Menu
AWS Identity and Access Management
User Guide

Checking MFA Status

Use the IAM console to check whether an AWS account root user or IAM user has a valid MFA device enabled.

To check the MFA status of a root user

  1. Sign in to the AWS Management Console with your root user credentials and then open the IAM console at https://console.aws.amazon.com/iam/.

  2. Check under Security Status to see whether MFA is enabled or disabled. If MFA has not been activated, an alert symbol ( 
            Alert icon
          ) is displayed next to Activate MFA on your root user.

If you want to enable MFA for the account, see Enable a Virtual MFA Device for Your AWS Account Root User (AWS Management Console) or Enable a Hardware MFA Device for the AWS Account Root User (AWS Management Console).

To check the MFA status of IAM users

  1. Open the IAM console at https://console.aws.amazon.com/iam/.

  2. In the navigation pane, choose Users.

  3. If necessary, add the MFA column to the users table by completing the following steps:

    1. Above the table on the far right, choose the settings icon ( 
                Settings icon
              ).

    2. In Manage Columns, select MFA.

    3. (Optional) Clear the check box for any column headings that you do not want to appear in the users table.

    4. Choose Close to return to the list of users.

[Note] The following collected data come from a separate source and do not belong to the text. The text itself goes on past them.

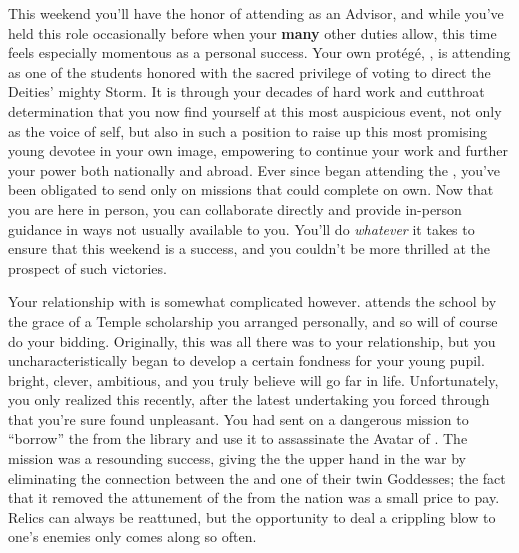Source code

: \documentclass[char]{GL2020}
\begin{document}
This weekend you'll have the honor of attending \pSchool{} as an Advisor, and while you've held this role occasionally before when your \textbf{many} other duties allow, this time feels especially momentous as a personal success. Your own protégé, \cScholarship{\full}, is attending as one of the students honored with the sacred privilege of voting to direct the Deities' mighty Storm. It is through your decades of hard work and cutthroat determination that you now find yourself at this most auspicious event, not only as the voice of \cTechGod{} \cTechGod{\them}self, but also in such a position to raise up this most promising young devotee in your own image, empowering \cScholarship{\them} to continue your work and further your power both nationally and abroad. Ever since \cScholarship{} began attending the \pSchool{}, you've been obligated to send \cScholarship{\them} only on missions that \cScholarship{\they} could complete on  \cScholarship{\their} own. Now that you are here in person, you can collaborate directly and provide in-person guidance in ways not usually available to you. You'll do \emph{whatever} it takes to ensure that this weekend is a success, and you couldn't be more thrilled at the prospect of such victories. 

Your relationship with \cScholarship{} is somewhat complicated however. \cScholarship{} attends the school by the grace of a Temple scholarship you arranged personally, and so will of course do your bidding. Originally, this was all there was to your relationship, but you uncharacteristically began to develop a certain fondness for your young pupil. \cScholarship{\theyare} bright, clever, ambitious, and you truly believe \cScholarship{\they} will go far in life. Unfortunately, you only realized this recently, after the latest undertaking you forced \cScholarship{\them} through that you're sure \cScholarship{\they} found unpleasant. You had sent \cScholarship{} on a dangerous mission to ``borrow'' the \iScythe{} from the \pSc{} library and use it to assassinate the Avatar of \cEbbFull{\full}. The mission was a resounding success, giving the \pTech{} the upper hand in the war by eliminating the connection between the \pShip{} and one of their twin Goddesses; the fact that it removed the attunement of the \iScythe{} from the \pFarm{} nation was a small price to pay. Relics can always be reattuned, but the opportunity to deal a crippling blow to one's enemies only comes along so often. 
\end{document}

  4. The MFA column tells you about the MFA device that is enabled. If no MFA device is active for the user, the console displays Not enabled. If the user has an MFA device enabled, the MFA column shows the type of device that is enabled with a value of Hardware, SMS, or Virtual.

  5. To view additional information about the MFA device for a user, choose the name of the user whose MFA status you want to check. Then choose the Security credentials tab.

  6. If no MFA device is active for the user, the console displays No next to Assigned MFA device. If the user has an MFA device enabled, the Assigned MFA device item shows a value for the device:

    • The device serial number of a hardware device (usually the number from the back of the device), such as GAHT12345678

    • The ARN in AWS for an SMS device, such as arn:aws:iam::123456789012:sms-mfa/username

    • The ARN in AWS for a virtual device, such as arn:aws:iam::123456789012:mfa/username

If you want to change the current setting, choose the edit icon ( ) next to Assigned MFA Device. For hardware device information, see Enabling a Hardware MFA Device (AWS Management Console). For SMS device information, see PREVIEW - Enabling SMS Text Message MFA Devices. For virtual device information, see Enabling a Virtual Multi-factor Authentication (MFA) Device.